#Alan wake 2 footage tv
I think TV is a good template for games, and two, I think it is a great way for an audience to experience a game. The whole season–this is season 1–escalates towards what should be a satisfactory ending and closure.
In each episode, you should have a bit of foreshadowing, introducing environments and some other characters, and you build up towards the action, and leave it with a cliffhanger.
#Alan wake 2 footage series
What we wanted to do was use the TV series format as story arcs. And with Alan Wake we knew we were going to build something much larger, and just extending a film-type of storytelling structure over such a long period, it becomes a bit diluted. Previously, with Max Payne, we used the film template, and kind of stretched the film-style of storytelling over a game. A game is a much longer experience than a film. In terms of the TV series pacing, we felt that it’s a perfect match for a game. We wanted that vibe that someone is filming you with a handheld camera. If you really start to sprint fast, it’s like your camera man gets left behind ever so slightly until he catches up to you. Just the way the camera behaves, it’s almost like we wanted a virtual camera man. We wanted that bit of motion blur and post-processing effect that is like a film grain, those are some of the techniques we used.
#Alan wake 2 footage movie
Is that the reason why you adopted a TV structure and other movie motifs? There is the voice-over narration, and there is a slight blur that feels like film. And try to build that into something of our own, but something that is familiar to the audiences: themes and motifs they can relate to, but hopefully something that hasn’t been done in games before. We usually look more for inspiration outside of games, than within them. We are mass consumers of popular culture.
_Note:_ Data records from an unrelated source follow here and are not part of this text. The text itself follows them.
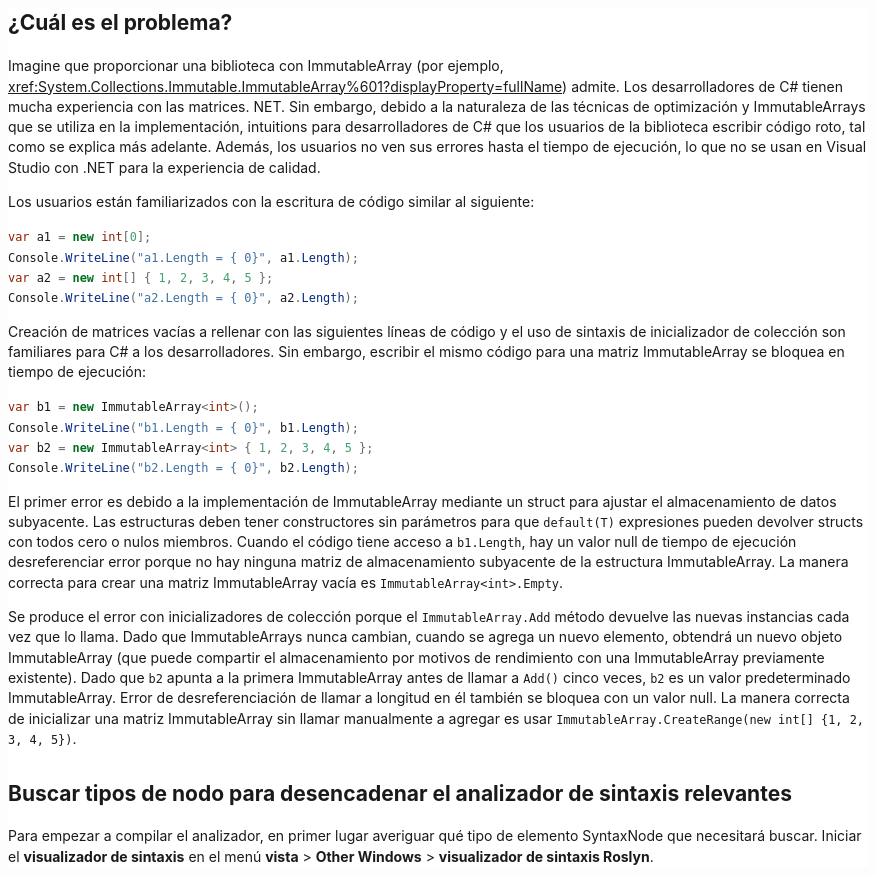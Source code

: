 ## <a name="whats-the-problem"></a>¿Cuál es el problema?

Imagine que proporcionar una biblioteca con ImmutableArray (por ejemplo, <xref:System.Collections.Immutable.ImmutableArray%601?displayProperty=fullName>) admite. Los desarrolladores de C# tienen mucha experiencia con las matrices. NET. Sin embargo, debido a la naturaleza de las técnicas de optimización y ImmutableArrays que se utiliza en la implementación, intuitions para desarrolladores de C# que los usuarios de la biblioteca escribir código roto, tal como se explica más adelante. Además, los usuarios no ven sus errores hasta el tiempo de ejecución, lo que no se usan en Visual Studio con .NET para la experiencia de calidad.

Los usuarios están familiarizados con la escritura de código similar al siguiente:

```csharp
var a1 = new int[0];
Console.WriteLine("a1.Length = { 0}", a1.Length);
var a2 = new int[] { 1, 2, 3, 4, 5 };
Console.WriteLine("a2.Length = { 0}", a2.Length);
```

Creación de matrices vacías a rellenar con las siguientes líneas de código y el uso de sintaxis de inicializador de colección son familiares para C# a los desarrolladores. Sin embargo, escribir el mismo código para una matriz ImmutableArray se bloquea en tiempo de ejecución:

```csharp
var b1 = new ImmutableArray<int>();
Console.WriteLine("b1.Length = { 0}", b1.Length);
var b2 = new ImmutableArray<int> { 1, 2, 3, 4, 5 };
Console.WriteLine("b2.Length = { 0}", b2.Length);
```

El primer error es debido a la implementación de ImmutableArray mediante un struct para ajustar el almacenamiento de datos subyacente. Las estructuras deben tener constructores sin parámetros para que `default(T)` expresiones pueden devolver structs con todos cero o nulos miembros. Cuando el código tiene acceso a `b1.Length`, hay un valor null de tiempo de ejecución desreferenciar error porque no hay ninguna matriz de almacenamiento subyacente de la estructura ImmutableArray. La manera correcta para crear una matriz ImmutableArray vacía es `ImmutableArray<int>.Empty`.

Se produce el error con inicializadores de colección porque el `ImmutableArray.Add` método devuelve las nuevas instancias cada vez que lo llama. Dado que ImmutableArrays nunca cambian, cuando se agrega un nuevo elemento, obtendrá un nuevo objeto ImmutableArray (que puede compartir el almacenamiento por motivos de rendimiento con una ImmutableArray previamente existente). Dado que `b2` apunta a la primera ImmutableArray antes de llamar a `Add()` cinco veces, `b2` es un valor predeterminado ImmutableArray. Error de desreferenciación de llamar a longitud en él también se bloquea con un valor null. La manera correcta de inicializar una matriz ImmutableArray sin llamar manualmente a agregar es usar `ImmutableArray.CreateRange(new int[] {1, 2, 3, 4, 5})`.

## <a name="find-relevant-syntax-node-types-to-trigger-your-analyzer"></a>Buscar tipos de nodo para desencadenar el analizador de sintaxis relevantes

 Para empezar a compilar el analizador, en primer lugar averiguar qué tipo de elemento SyntaxNode que necesitará buscar. Iniciar el **visualizador de sintaxis** en el menú **vista** > **Other Windows** > **visualizador de sintaxis Roslyn**.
And some of the current stuff inspired us, like Lost–but maybe it’s more in terms of pacing of a thriller: how they start off each episode, have that strong, tightly paced story in each episode, and how it ties into the whole. We have grown up on Twin Peaks, Twilight Zone. I think we wanted to acknowledge a lot of the inspiration behind the game.Īnd then there are the Twilight Zone-esque “Night Springs” shorts throughout the game. We certainly point to Twin Peaks, with the diner as the first set piece. I think we also do that with Alfred Hitchcock, with the birds the scene with the hedge maze just outside of the lodge, that’s inspired by The Shining and the fisherman in the yellow jacket, that’s I Know What You Did Last Summer. King of course, being a master of the genre. What’s in your head and what is really happening? We wanted to tip our hats to some writers, Mr. It’s about playing with that line of subjective and objective reality, what’s true and what’s not. We wanted to have those references to the world in which the audience inhabits. Tolkien.įor whatever reason, a lot of games shy away from tying into the real world and only stick to the virtual. You start with a Stephen King quote and other writers are referenced in the game: H.P. Those three things were what inspired us in the beginning and have carried us through to the very end. We wanted a familiar setting, but something that hasn’t been done to death in games. Our town of Bright Falls has echoes of Twin Peaks. And the third thing we wanted was this setting of an all-American small town.
I am a writer.” The second thing was the theme of light and darkness, not only in the fiction, but also carrying on to the gameplay mechanics. From the very beginning he starts to narrate, “My name is Alan Wake. A writer is a natural storyteller and it’s very much Alan talking about his own story. The first one was establishing a strong central character.
We had three things from the very beginning that we wanted to do, pillars throughout this long process. We thought that horror has been done quite a bit in games–and that’s usually monsters and blood and gore–but we wanted to go into thriller aspects and build something that is more about intrigue and messing with the audience’s mind. Matias Myllyrinne: We wanted to establish what we feel is the first real thriller in games. Kevin Ohannessian: How did Alan Wake come together?